_Aim of the exercise_
Which lines belong in the answer? Exactly those from the line containing "#### model.cache(key, timeout)" through the last line of the records below, repeated as written.
*** Opening of Supplied data ***
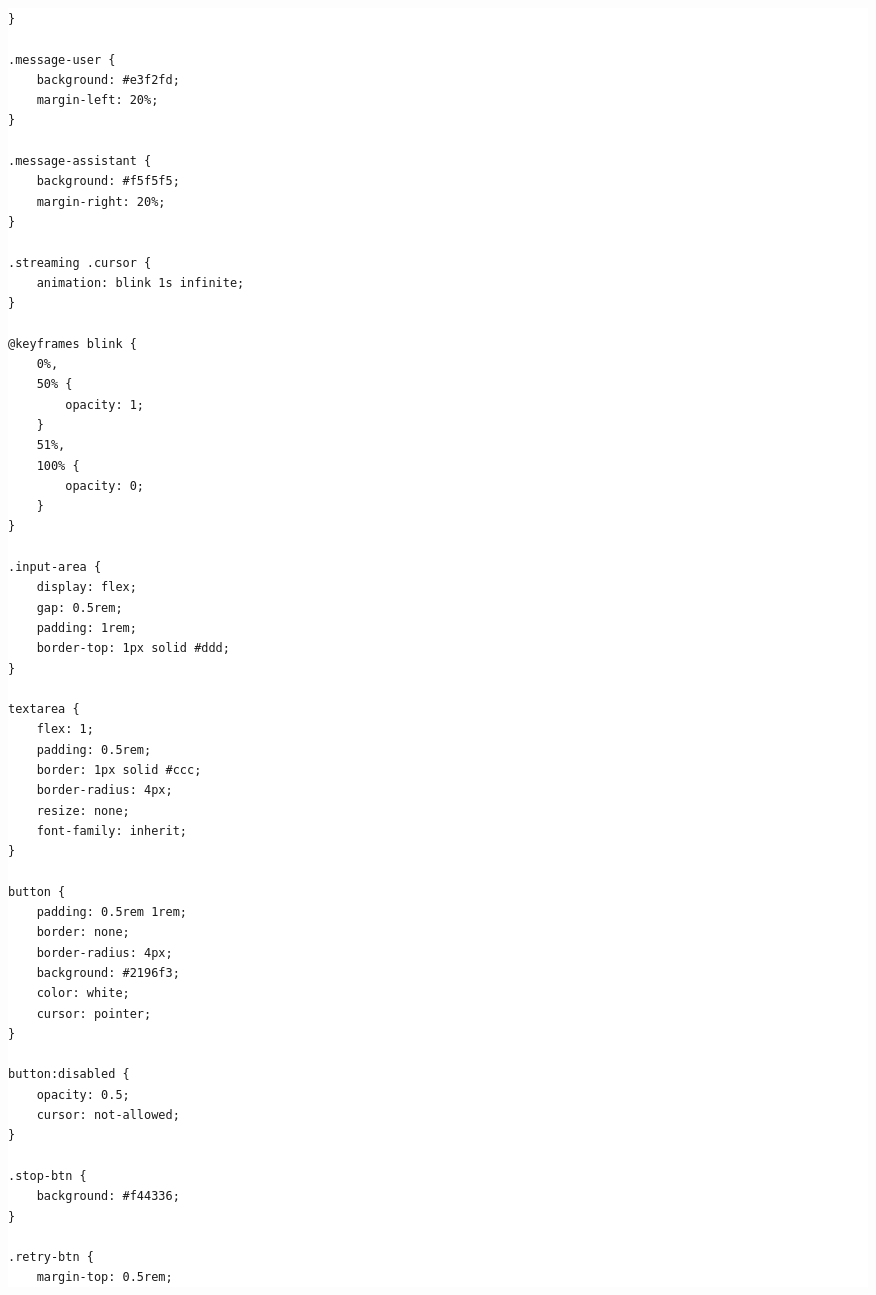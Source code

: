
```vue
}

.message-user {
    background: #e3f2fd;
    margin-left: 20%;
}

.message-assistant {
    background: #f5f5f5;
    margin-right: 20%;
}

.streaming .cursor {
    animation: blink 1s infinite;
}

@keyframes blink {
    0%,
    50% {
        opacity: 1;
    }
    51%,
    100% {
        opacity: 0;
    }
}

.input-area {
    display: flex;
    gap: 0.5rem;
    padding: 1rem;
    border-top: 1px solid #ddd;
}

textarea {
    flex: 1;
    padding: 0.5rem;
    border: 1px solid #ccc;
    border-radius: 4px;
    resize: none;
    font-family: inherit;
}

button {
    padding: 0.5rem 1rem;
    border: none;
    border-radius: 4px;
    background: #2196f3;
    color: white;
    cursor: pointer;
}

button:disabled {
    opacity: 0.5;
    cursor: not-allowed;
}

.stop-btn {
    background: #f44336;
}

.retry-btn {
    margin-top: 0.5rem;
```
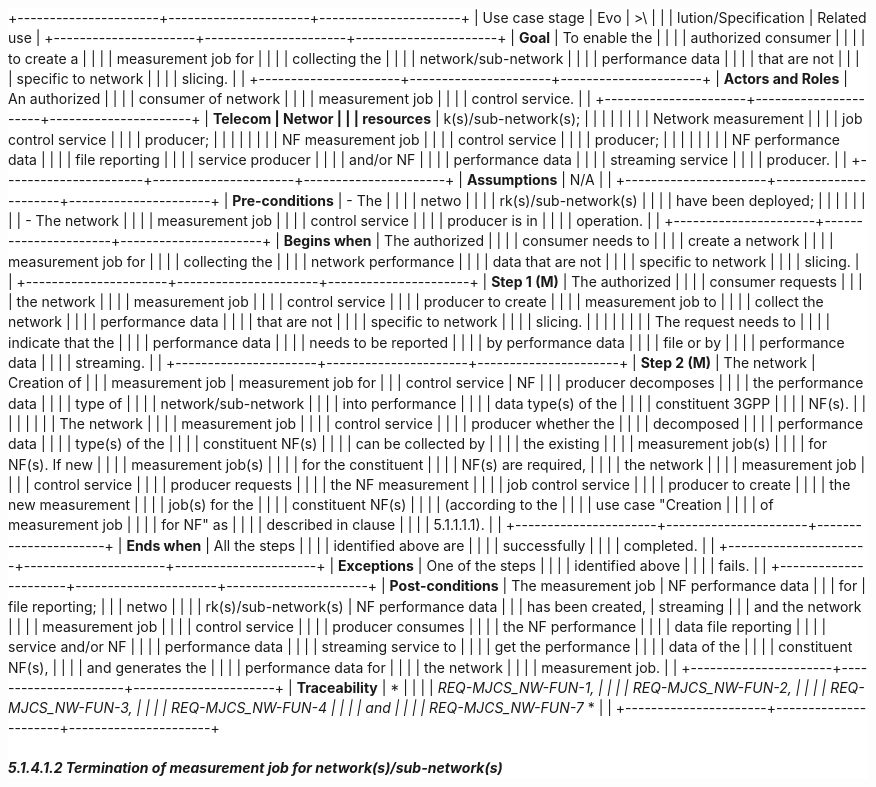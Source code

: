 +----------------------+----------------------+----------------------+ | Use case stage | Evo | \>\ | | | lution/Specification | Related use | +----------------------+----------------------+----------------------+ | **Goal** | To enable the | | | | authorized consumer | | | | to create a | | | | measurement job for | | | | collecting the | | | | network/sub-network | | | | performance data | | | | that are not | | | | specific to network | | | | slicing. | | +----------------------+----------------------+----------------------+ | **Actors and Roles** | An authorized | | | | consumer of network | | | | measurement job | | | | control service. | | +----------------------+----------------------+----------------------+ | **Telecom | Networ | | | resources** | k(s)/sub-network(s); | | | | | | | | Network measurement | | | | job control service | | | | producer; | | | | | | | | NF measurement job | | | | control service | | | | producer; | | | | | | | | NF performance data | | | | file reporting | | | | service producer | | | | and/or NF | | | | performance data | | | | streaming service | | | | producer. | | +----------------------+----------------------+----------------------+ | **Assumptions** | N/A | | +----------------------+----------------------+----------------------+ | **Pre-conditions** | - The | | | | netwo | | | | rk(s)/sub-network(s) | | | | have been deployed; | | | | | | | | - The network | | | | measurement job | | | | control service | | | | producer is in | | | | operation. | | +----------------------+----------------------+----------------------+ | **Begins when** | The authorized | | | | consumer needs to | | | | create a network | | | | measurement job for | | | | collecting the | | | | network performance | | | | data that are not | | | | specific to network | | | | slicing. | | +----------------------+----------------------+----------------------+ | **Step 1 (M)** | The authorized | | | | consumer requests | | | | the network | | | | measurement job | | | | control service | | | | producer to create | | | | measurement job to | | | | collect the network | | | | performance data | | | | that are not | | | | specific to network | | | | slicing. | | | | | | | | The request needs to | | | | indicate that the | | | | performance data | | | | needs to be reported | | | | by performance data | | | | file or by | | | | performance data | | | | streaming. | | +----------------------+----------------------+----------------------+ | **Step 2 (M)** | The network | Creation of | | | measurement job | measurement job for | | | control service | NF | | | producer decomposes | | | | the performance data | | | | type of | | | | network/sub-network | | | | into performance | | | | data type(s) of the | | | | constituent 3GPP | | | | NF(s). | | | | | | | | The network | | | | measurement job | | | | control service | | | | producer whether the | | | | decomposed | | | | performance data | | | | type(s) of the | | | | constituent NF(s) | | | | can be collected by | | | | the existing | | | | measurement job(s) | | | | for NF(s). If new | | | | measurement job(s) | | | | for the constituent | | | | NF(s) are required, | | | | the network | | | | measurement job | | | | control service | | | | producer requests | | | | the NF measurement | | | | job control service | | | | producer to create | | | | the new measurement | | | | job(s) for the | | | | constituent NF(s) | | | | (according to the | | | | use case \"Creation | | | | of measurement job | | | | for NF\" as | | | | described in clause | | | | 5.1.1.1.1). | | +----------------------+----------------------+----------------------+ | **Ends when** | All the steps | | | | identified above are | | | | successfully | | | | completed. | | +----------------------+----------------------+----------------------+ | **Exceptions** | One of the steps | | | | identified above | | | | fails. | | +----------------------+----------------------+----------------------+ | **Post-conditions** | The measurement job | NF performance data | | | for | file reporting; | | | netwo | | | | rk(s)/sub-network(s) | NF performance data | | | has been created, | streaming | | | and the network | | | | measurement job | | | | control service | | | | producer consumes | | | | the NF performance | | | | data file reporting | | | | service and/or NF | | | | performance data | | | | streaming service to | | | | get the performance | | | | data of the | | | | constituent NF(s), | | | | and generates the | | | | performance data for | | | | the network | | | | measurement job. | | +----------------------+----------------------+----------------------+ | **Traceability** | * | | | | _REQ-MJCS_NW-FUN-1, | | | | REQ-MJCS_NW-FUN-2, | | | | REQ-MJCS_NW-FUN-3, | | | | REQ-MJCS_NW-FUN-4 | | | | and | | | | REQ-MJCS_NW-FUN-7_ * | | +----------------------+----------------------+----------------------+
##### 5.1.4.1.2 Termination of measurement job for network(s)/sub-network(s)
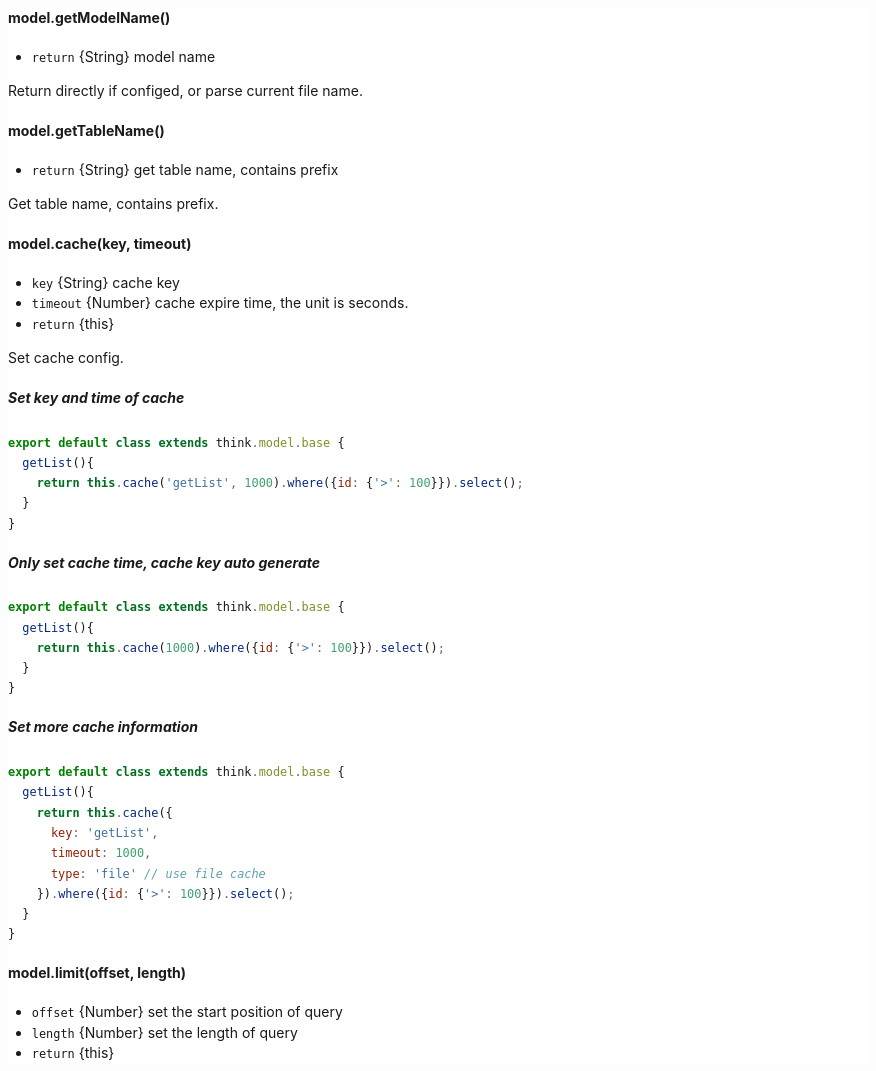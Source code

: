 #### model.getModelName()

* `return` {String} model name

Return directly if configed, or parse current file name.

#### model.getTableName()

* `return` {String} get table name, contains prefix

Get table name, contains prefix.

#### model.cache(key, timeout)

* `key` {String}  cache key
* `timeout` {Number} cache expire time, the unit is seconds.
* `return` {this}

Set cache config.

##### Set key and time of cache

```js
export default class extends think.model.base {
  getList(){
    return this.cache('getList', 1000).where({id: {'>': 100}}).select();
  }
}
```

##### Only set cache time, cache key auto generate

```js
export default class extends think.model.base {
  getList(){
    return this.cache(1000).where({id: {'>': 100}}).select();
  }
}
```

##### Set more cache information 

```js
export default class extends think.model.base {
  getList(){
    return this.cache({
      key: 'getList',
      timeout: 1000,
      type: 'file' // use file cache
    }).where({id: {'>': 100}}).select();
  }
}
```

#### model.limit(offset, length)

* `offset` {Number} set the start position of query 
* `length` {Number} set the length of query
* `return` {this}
*** Close of Supplied data ***
_Finished task_
#### model.cache(key, timeout)

* `key` {String}  cache key
* `timeout` {Number} cache expire time, the unit is seconds.
* `return` {this}

Set cache config.

##### Set key and time of cache

```js
export default class extends think.model.base {
  getList(){
    return this.cache('getList', 1000).where({id: {'>': 100}}).select();
  }
}
```

##### Only set cache time, cache key auto generate

```js
export default class extends think.model.base {
  getList(){
    return this.cache(1000).where({id: {'>': 100}}).select();
  }
}
```

##### Set more cache information 

```js
export default class extends think.model.base {
  getList(){
    return this.cache({
      key: 'getList',
      timeout: 1000,
      type: 'file' // use file cache
    }).where({id: {'>': 100}}).select();
  }
}
```

#### model.limit(offset, length)

* `offset` {Number} set the start position of query 
* `length` {Number} set the length of query
* `return` {this}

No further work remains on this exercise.